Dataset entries
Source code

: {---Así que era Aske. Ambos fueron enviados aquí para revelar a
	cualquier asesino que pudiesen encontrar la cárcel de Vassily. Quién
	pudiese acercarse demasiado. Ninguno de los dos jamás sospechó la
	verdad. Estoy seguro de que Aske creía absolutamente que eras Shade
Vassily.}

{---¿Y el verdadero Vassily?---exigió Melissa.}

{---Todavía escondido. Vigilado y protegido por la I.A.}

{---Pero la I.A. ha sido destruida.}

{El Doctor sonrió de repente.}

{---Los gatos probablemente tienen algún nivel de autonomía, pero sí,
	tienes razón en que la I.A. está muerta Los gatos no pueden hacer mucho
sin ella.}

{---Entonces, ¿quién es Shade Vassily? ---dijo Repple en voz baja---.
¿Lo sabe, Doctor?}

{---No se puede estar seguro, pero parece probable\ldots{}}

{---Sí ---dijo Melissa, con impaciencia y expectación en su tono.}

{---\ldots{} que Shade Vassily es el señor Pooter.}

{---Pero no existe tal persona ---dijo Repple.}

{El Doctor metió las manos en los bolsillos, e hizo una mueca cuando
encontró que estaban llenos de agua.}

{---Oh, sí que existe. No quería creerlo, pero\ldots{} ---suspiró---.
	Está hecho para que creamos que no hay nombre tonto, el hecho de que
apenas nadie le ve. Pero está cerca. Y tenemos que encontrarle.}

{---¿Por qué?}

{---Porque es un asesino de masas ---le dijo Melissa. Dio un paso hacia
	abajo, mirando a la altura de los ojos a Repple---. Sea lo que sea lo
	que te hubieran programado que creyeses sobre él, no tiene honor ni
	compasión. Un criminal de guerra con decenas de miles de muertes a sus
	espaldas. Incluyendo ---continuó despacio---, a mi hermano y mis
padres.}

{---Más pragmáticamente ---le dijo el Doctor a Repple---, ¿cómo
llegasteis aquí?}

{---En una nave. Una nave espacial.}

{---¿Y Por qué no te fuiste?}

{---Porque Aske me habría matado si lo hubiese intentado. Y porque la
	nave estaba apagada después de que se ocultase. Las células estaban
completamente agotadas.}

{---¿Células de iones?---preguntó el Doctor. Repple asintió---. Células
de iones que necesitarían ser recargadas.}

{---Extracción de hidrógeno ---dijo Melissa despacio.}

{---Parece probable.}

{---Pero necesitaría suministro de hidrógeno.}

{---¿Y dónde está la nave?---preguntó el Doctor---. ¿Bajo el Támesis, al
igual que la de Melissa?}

*What the exercise asks:* Look through the entries above for the word "preguntó". Copy every line where it shows up.

*Exercise result:*
{---¿Células de iones?---preguntó el Doctor. Repple asintió---. Células
{---¿Y dónde está la nave?---preguntó el Doctor---. ¿Bajo el Támesis, al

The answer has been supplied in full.